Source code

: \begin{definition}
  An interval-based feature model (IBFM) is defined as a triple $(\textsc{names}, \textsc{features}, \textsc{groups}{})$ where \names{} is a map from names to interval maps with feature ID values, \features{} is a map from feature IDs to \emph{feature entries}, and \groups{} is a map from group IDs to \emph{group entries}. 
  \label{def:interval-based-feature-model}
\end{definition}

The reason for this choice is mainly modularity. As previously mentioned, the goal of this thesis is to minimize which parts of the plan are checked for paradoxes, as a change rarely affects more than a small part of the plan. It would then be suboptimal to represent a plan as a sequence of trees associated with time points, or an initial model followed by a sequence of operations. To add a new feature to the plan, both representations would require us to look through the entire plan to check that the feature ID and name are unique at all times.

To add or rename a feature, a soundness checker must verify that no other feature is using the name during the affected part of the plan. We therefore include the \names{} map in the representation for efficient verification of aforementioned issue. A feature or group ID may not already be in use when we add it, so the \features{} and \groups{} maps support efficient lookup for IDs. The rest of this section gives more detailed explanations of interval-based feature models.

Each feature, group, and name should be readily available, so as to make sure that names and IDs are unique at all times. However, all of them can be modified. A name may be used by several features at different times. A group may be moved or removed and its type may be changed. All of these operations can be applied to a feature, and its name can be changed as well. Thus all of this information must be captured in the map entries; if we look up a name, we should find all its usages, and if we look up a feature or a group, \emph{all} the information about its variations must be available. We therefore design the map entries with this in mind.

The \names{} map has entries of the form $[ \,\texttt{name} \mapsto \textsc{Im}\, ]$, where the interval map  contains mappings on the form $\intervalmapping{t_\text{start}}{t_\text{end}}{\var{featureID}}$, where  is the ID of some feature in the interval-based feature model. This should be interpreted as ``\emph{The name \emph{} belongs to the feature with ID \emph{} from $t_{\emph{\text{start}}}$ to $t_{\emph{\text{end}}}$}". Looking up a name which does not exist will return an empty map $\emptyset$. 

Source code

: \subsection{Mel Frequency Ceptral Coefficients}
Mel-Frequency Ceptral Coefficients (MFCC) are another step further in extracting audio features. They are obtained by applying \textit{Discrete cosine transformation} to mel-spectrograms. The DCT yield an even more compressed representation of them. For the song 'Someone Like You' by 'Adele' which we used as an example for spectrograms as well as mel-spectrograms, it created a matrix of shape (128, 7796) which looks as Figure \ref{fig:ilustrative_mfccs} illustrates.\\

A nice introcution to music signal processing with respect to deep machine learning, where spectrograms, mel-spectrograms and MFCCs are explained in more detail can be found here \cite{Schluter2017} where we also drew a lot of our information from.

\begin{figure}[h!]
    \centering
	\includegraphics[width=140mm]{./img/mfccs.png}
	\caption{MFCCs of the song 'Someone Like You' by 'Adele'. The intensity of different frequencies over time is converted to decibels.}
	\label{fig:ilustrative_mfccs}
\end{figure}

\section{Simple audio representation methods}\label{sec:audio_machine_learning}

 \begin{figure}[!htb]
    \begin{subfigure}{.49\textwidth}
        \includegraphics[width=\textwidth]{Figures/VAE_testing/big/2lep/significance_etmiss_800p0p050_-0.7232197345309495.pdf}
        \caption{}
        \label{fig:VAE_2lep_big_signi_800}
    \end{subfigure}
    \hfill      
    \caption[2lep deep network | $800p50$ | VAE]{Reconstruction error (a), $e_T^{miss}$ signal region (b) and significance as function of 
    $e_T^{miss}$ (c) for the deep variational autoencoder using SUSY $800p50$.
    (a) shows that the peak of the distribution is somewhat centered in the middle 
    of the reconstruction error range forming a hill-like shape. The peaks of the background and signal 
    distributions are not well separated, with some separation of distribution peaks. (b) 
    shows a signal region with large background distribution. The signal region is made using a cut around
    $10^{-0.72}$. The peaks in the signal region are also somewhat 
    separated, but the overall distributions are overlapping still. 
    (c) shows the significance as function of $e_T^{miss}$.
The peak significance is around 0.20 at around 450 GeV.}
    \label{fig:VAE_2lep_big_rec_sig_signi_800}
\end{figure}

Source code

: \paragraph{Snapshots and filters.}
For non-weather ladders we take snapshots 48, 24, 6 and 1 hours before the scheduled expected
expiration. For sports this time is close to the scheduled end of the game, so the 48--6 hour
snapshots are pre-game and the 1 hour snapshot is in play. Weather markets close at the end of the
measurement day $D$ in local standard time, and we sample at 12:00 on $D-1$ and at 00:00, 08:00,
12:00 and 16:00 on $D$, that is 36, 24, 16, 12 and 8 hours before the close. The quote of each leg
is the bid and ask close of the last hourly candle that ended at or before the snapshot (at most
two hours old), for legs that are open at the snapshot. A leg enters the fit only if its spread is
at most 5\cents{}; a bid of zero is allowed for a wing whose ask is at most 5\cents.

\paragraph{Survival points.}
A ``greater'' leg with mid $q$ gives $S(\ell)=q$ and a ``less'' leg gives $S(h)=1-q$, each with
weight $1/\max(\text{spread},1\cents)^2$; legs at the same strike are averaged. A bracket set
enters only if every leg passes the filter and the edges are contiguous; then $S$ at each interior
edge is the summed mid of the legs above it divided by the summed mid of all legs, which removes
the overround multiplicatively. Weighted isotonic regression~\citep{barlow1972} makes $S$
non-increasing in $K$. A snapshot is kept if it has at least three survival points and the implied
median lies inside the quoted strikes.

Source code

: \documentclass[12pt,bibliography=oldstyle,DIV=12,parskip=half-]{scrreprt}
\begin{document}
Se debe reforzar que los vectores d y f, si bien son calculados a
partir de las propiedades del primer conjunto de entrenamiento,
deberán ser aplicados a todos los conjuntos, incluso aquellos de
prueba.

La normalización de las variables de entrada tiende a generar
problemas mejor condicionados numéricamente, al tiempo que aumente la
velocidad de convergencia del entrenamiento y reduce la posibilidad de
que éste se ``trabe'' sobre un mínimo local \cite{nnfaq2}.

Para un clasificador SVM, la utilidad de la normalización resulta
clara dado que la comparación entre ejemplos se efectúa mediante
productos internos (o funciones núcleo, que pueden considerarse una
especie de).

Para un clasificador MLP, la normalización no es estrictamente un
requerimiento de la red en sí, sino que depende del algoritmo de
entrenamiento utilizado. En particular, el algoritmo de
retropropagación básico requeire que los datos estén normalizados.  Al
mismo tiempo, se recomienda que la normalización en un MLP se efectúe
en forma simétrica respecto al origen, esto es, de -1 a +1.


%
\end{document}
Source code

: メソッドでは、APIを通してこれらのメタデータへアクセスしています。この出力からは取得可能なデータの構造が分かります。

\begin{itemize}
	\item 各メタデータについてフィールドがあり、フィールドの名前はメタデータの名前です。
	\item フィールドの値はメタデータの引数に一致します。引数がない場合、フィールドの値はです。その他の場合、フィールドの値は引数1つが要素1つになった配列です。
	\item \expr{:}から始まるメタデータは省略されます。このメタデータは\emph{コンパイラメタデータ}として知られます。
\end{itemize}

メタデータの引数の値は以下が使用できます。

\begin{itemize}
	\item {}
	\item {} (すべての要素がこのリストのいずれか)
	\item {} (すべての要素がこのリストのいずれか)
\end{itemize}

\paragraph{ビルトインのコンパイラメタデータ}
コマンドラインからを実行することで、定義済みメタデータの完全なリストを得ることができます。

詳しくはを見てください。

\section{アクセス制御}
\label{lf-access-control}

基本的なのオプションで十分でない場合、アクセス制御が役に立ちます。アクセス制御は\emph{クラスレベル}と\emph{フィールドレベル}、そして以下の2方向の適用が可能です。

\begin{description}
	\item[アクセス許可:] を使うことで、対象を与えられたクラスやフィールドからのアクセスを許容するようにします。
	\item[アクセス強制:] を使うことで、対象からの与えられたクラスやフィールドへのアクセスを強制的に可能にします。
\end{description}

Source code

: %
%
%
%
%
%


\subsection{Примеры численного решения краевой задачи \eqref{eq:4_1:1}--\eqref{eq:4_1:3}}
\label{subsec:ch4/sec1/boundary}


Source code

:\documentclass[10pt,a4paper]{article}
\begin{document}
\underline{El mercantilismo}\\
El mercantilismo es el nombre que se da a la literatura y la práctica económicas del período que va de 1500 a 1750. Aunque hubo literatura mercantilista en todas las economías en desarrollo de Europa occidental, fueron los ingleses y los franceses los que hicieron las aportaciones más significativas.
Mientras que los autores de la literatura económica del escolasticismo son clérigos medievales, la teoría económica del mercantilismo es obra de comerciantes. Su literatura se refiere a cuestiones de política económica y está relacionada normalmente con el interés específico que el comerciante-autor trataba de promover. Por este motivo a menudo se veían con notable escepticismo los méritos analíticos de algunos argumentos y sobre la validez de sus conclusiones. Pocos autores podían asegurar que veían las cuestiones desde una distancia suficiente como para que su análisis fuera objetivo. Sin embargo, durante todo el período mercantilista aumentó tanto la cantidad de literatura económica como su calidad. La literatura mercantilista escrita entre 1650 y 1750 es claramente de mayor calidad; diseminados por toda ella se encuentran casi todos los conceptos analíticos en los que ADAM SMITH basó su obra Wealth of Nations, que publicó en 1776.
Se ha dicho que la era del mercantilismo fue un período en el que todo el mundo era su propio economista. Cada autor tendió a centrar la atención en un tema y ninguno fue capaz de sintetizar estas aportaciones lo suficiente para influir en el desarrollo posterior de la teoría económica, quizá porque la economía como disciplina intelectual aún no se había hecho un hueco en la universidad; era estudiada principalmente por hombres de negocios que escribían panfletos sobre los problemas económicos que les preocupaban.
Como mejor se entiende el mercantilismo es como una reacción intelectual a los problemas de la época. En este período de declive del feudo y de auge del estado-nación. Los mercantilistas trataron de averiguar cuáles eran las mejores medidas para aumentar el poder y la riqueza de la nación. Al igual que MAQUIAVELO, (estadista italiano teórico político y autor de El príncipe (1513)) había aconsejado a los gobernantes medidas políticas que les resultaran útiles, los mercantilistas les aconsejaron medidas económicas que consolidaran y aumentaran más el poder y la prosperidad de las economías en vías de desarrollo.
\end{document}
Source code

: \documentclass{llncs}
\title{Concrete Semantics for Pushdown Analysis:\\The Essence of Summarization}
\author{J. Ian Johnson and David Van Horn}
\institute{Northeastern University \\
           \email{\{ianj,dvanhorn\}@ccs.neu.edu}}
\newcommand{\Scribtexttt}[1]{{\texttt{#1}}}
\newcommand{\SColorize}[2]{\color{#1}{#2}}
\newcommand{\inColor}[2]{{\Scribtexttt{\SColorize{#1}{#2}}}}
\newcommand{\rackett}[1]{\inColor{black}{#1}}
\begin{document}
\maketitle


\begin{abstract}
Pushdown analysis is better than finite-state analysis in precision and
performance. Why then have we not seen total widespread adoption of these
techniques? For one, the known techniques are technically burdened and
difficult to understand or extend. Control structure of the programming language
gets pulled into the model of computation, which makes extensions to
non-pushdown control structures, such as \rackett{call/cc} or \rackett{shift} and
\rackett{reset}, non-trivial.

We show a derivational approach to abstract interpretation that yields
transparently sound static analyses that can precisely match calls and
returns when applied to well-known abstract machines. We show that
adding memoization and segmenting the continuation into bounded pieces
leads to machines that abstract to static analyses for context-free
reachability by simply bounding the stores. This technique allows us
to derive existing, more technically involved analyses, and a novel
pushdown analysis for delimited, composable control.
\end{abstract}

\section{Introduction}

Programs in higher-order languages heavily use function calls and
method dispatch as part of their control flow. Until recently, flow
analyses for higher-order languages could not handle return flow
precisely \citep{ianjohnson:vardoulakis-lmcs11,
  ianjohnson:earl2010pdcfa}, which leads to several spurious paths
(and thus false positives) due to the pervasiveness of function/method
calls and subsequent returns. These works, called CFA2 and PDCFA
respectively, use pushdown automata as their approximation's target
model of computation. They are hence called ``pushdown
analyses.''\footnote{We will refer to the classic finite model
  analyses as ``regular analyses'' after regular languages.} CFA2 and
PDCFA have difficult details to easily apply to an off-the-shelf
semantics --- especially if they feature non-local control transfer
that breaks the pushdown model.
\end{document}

■ ■ ■ ■

* TASK
Check each line of the listing above. Copy the ones with the word "background".

* WORKED SOLUTION
    of the reconstruction error range forming a hill-like shape. The peaks of the background and signal 
    shows a signal region with large background distribution. The signal region is made using a cut around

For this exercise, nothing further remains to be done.